### DESCRIPTION OF THE TASK
An exact transcription of all the data is required; the pictures are to be left out.
[EXERCISE INPUTS Boundary: Start]
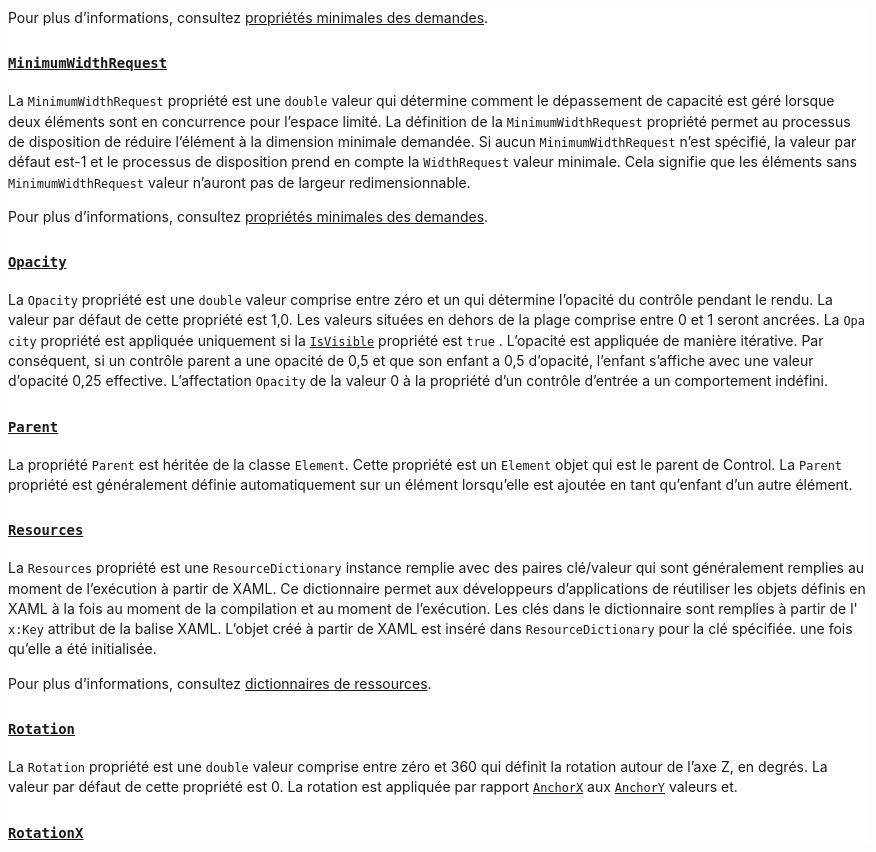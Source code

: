 Pour plus d’informations, consultez [propriétés minimales des demandes](#minimum-request-properties).

### [`MinimumWidthRequest`](xref:Xamarin.Forms.VisualElement.MinimumWidthRequest)

La `MinimumWidthRequest` propriété est une `double` valeur qui détermine comment le dépassement de capacité est géré lorsque deux éléments sont en concurrence pour l’espace limité. La définition de la `MinimumWidthRequest` propriété permet au processus de disposition de réduire l’élément à la dimension minimale demandée. Si aucun `MinimumWidthRequest` n’est spécifié, la valeur par défaut est-1 et le processus de disposition prend en compte la `WidthRequest` valeur minimale. Cela signifie que les éléments sans `MinimumWidthRequest` valeur n’auront pas de largeur redimensionnable.

Pour plus d’informations, consultez [propriétés minimales des demandes](#minimum-request-properties).

### [`Opacity`](xref:Xamarin.Forms.VisualElement.Opacity)

La `Opacity` propriété est une `double` valeur comprise entre zéro et un qui détermine l’opacité du contrôle pendant le rendu. La valeur par défaut de cette propriété est 1,0. Les valeurs situées en dehors de la plage comprise entre 0 et 1 seront ancrées. La `Opacity` propriété est appliquée uniquement si la [`IsVisible`](#isvisible) propriété est `true` . L’opacité est appliquée de manière itérative. Par conséquent, si un contrôle parent a une opacité de 0,5 et que son enfant a 0,5 d’opacité, l’enfant s’affiche avec une valeur d’opacité 0,25 effective. L’affectation `Opacity` de la valeur 0 à la propriété d’un contrôle d’entrée a un comportement indéfini.

### [`Parent`](xref:Xamarin.Forms.Element.Parent)

La propriété `Parent` est héritée de la classe `Element`. Cette propriété est un `Element` objet qui est le parent de Control. La `Parent` propriété est généralement définie automatiquement sur un élément lorsqu’elle est ajoutée en tant qu’enfant d’un autre élément.

### [`Resources`](xref:Xamarin.Forms.VisualElement.Resources)

La `Resources` propriété est une `ResourceDictionary` instance remplie avec des paires clé/valeur qui sont généralement remplies au moment de l’exécution à partir de XAML. Ce dictionnaire permet aux développeurs d’applications de réutiliser les objets définis en XAML à la fois au moment de la compilation et au moment de l’exécution. Les clés dans le dictionnaire sont remplies à partir de l' `x:Key` attribut de la balise XAML. L’objet créé à partir de XAML est inséré dans `ResourceDictionary` pour la clé spécifiée. une fois qu’elle a été initialisée.

Pour plus d’informations, consultez [dictionnaires de ressources](~/xamarin-forms/xaml/resource-dictionaries.md).

### [`Rotation`](xref:Xamarin.Forms.VisualElement.Rotation)

La `Rotation` propriété est une `double` valeur comprise entre zéro et 360 qui définit la rotation autour de l’axe Z, en degrés. La valeur par défaut de cette propriété est 0. La rotation est appliquée par rapport [`AnchorX`](#anchorx) aux [`AnchorY`](#anchory) valeurs et.

### [`RotationX`](xref:Xamarin.Forms.VisualElement.RotationX)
[EXERCISE INPUTS Boundary: End]
### EXERCISE ANSWER
Source code

: Pour plus d’informations, consultez [propriétés minimales des demandes](#minimum-request-properties).

### [`MinimumWidthRequest`](xref:Xamarin.Forms.VisualElement.MinimumWidthRequest)

La `MinimumWidthRequest` propriété est une `double` valeur qui détermine comment le dépassement de capacité est géré lorsque deux éléments sont en concurrence pour l’espace limité. La définition de la `MinimumWidthRequest` propriété permet au processus de disposition de réduire l’élément à la dimension minimale demandée. Si aucun `MinimumWidthRequest` n’est spécifié, la valeur par défaut est-1 et le processus de disposition prend en compte la `WidthRequest` valeur minimale. Cela signifie que les éléments sans `MinimumWidthRequest` valeur n’auront pas de largeur redimensionnable.

Pour plus d’informations, consultez [propriétés minimales des demandes](#minimum-request-properties).

### [`Opacity`](xref:Xamarin.Forms.VisualElement.Opacity)

La `Opacity` propriété est une `double` valeur comprise entre zéro et un qui détermine l’opacité du contrôle pendant le rendu. La valeur par défaut de cette propriété est 1,0. Les valeurs situées en dehors de la plage comprise entre 0 et 1 seront ancrées. La `Opacity` propriété est appliquée uniquement si la [`IsVisible`](#isvisible) propriété est `true` . L’opacité est appliquée de manière itérative. Par conséquent, si un contrôle parent a une opacité de 0,5 et que son enfant a 0,5 d’opacité, l’enfant s’affiche avec une valeur d’opacité 0,25 effective. L’affectation `Opacity` de la valeur 0 à la propriété d’un contrôle d’entrée a un comportement indéfini.

### [`Parent`](xref:Xamarin.Forms.Element.Parent)

La propriété `Parent` est héritée de la classe `Element`. Cette propriété est un `Element` objet qui est le parent de Control. La `Parent` propriété est généralement définie automatiquement sur un élément lorsqu’elle est ajoutée en tant qu’enfant d’un autre élément.

### [`Resources`](xref:Xamarin.Forms.VisualElement.Resources)

La `Resources` propriété est une `ResourceDictionary` instance remplie avec des paires clé/valeur qui sont généralement remplies au moment de l’exécution à partir de XAML. Ce dictionnaire permet aux développeurs d’applications de réutiliser les objets définis en XAML à la fois au moment de la compilation et au moment de l’exécution. Les clés dans le dictionnaire sont remplies à partir de l' `x:Key` attribut de la balise XAML. L’objet créé à partir de XAML est inséré dans `ResourceDictionary` pour la clé spécifiée. une fois qu’elle a été initialisée.

Pour plus d’informations, consultez [dictionnaires de ressources](~/xamarin-forms/xaml/resource-dictionaries.md).

### [`Rotation`](xref:Xamarin.Forms.VisualElement.Rotation)

La `Rotation` propriété est une `double` valeur comprise entre zéro et 360 qui définit la rotation autour de l’axe Z, en degrés. La valeur par défaut de cette propriété est 0. La rotation est appliquée par rapport [`AnchorX`](#anchorx) aux [`AnchorY`](#anchory) valeurs et.

### [`RotationX`](xref:Xamarin.Forms.VisualElement.RotationX)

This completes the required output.